Phase variation (PV) creates phenotypic heterogeneity at high frequencies and in a reversible manner. This phenomenon allows bacteria to adapt to a variety of different environments and selective ...pressures. In Campylobacterjejuni this reversible adaptive process is mediated by mutations in homopolymeric G/C tracts. Many C. jejuni-specific phages are dependent on phase-variable surface structures for successful infection.
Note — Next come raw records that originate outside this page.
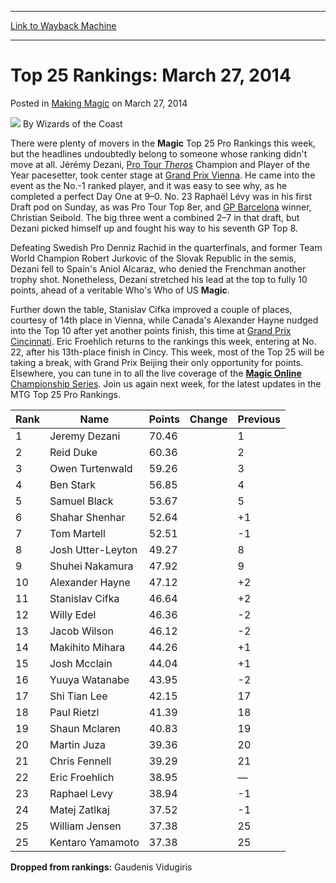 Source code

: 
---
[Link to Wayback Machine](https://web.archive.org/web/20220523043653/https://magic.wizards.com/en/articles/archive/making-magic/top-25-rankings-march-27-2014-2014-03-27)

[_metadata_:author]:- "Wizards of the Coast"
[_metadata_:description]:- "There were plenty of movers in the Magic Top 25 Pro Rankings this week, but the headlines undoubtedly belong to someone whose ranking didn't move at all. Jérémy Dezani, Pro Tour Theros Champion and Player of the Year pacesetter, took center stage at Grand Prix Vienna. He came into the event as the No.-1 ranked player, and it was easy to see why, as he completed a perfect Day"
[_metadata_:generator]:- "Drupal 7 (http://drupal.org)"
[_metadata_:node]:- "694356"
[_metadata_:publish_date]:- "2014-03-27"
[_metadata_:source]:- "div-main-content"
[_metadata_:title]:- "Top 25 Rankings: March 27, 2014"
[_metadata_:wayback_capture_timestamp]:- "2022-05-23 04:36:53"
[_metadata_:wayback_raw_url]:- "https://web.archive.org/web/20220523043653id_/https://magic.wizards.com/en/articles/archive/making-magic/top-25-rankings-march-27-2014-2014-03-27"
[_metadata_:wayback_url]:- "https://magic.wizards.com/en/articles/archive/making-magic/top-25-rankings-march-27-2014-2014-03-27"
---


Top 25 Rankings: March 27, 2014
===============================



 Posted in [Making Magic](/en/articles/columns/making-magic)
 on March 27, 2014 






![](https://media.magic.wizards.com/styles/auth_small/public/images/person/wizards_author.jpg)
By Wizards of the Coast












There were plenty of movers in the **Magic** Top 25 Pro Rankings this week, but the headlines undoubtedly belong to someone whose ranking didn't move at all. Jérémy Dezani, [Pro Tour *Theros*](/en/events/coverage/ptthr13) Champion and Player of the Year pacesetter, took center stage at [Grand Prix Vienna](/en/events/coverage/aniol-alcaraz-wins-vienna). He came into the event as the No.-1 ranked player, and it was easy to see why, as he completed a perfect Day One at 9–0. No. 23 Raphaël Lévy was in his first Draft pod on Sunday, as was Pro Tour Top 8er, and [GP Barcelona](/en/events/coverage/bold-band-brothers-best-barcelona) winner, Christian Seibold. The big three went a combined 2–7 in that draft, but Dezani picked himself up and fought his way to his seventh GP Top 8. 

 Defeating Swedish Pro Denniz Rachid in the quarterfinals, and former Team World Champion Robert Jurkovic of the Slovak Republic in the semis, Dezani fell to Spain's Aniol Alcaraz, who denied the Frenchman another trophy shot. Nonetheless, Dezani stretched his lead at the top to fully 10 points, ahead of a veritable Who's Who of US **Magic**. 

 Further down the table, Stanislav Cifka improved a couple of places, courtesy of 14th place in Vienna, while Canada's Alexander Hayne nudged into the Top 10 after yet another points finish, this time at [Grand Prix Cincinnati](/en/events/coverage/boggemes-breaks-through-bearcat-country). Eric Froehlich returns to the rankings this week, entering at No. 22, after his 13th-place finish in Cincy. This week, most of the Top 25 will be taking a break, with Grand Prix Beijing their only opportunity for points. Elsewhere, you can tune in to all the live coverage of the [**Magic Online** Championship Series](http://www.wizards.com/Magic/tcg/events.aspx?x=mtg/event/mtgo/mocs2013). Join us again next week, for the latest updates in the MTG Top 25 Pro Rankings. 



| Rank | Name | Points | Change | Previous |
| --- | --- | --- | --- | --- |
| 1 | Jeremy Dezani  | 70.46 |  | 1 |
| 2 | Reid Duke  | 60.36 |  | 2 |
| 3 | Owen Turtenwald  | 59.26 |  | 3 |
| 4 | Ben Stark  | 56.85 |  | 4 |
| 5 | Samuel Black  | 53.67 |  | 5 |
| 6 | Shahar Shenhar  | 52.64 |  | +1 | 7 |
| 7 | Tom Martell  | 52.51 |  | -1 | 6 |
| 8 | Josh Utter-Leyton  | 49.27 |  | 8 |
| 9 | Shuhei Nakamura  | 47.92 |  | 9 |
| 10 | Alexander Hayne  | 47.12 |  | +2 | 12 |
| 11 | Stanislav Cifka  | 46.64 |  | +2 | 13 |
| 12 | Willy Edel  | 46.36 |  | -2 | 10 |
| 13 | Jacob Wilson  | 46.12 |  | -2 | 11 |
| 14 | Makihito Mihara  | 44.26 |  | +1 | 15 |
| 15 | Josh Mcclain  | 44.04 |  | +1 | 16 |
| 16 | Yuuya Watanabe  | 43.95 |  | -2 | 14 |
| 17 | Shi Tian Lee  | 42.15 |  | 17 |
| 18 | Paul Rietzl  | 41.39 |  | 18 |
| 19 | Shaun Mclaren  | 40.83 |  | 19 |
| 20 | Martin Juza  | 39.36 |  | 20 |
| 21 | Chris Fennell  | 39.29 |  | 21 |
| 22 | Eric Froehlich  | 38.95 |  | — | NR |
| 23 | Raphael Levy  | 38.94 |  | -1 | 22 |
| 24 | Matej Zatlkaj  | 37.52 |  | -1 | 23 |
| 25 | William Jensen  | 37.38 |  | 25 |
| 25 | Kentaro Yamamoto  | 37.38 |  | 25 |

  

**Dropped from rankings:** Gaudenis Vidugiris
We previously identified the capsular polysaccharide (CPS) moiety, MeOPN-GalfNAc, as a receptor for phage F336 and showed that phase-variable expression of the transferase for this CPS modification, cj1421, and two other phase-variable CPS genes generated phage resistance in C. jejuni. Here we investigate the population dynamics of C. jejuni NCTC11168 when exposed to phage F336 in vitro using a newly described method - the 28-locus-CJ11168 PV analysis. Dynamic switching was observed in the ON/OFF states of three phase-variable CPS genes, cj1421, cj1422 and cj1426, during phage F336 exposure, with the dominant phage-resistant phasotype differing between cultures. Although loss of the phage receptor was predominately observed, several other PV events also led to phage resistance, a phenomenon that increases the chance of phage-resistant subpopulations being present in any growing culture. No other PV genes were affected and exposure to phage F336 resulted in a highly specific response, only selecting for phase variants of cj1421, cj1422 and cj1426. In summary, C. jejuni may benefit from modification of the surface in multiple ways to inhibit or reduce phage binding, thereby ensuring the survival of the population when exposed to phages.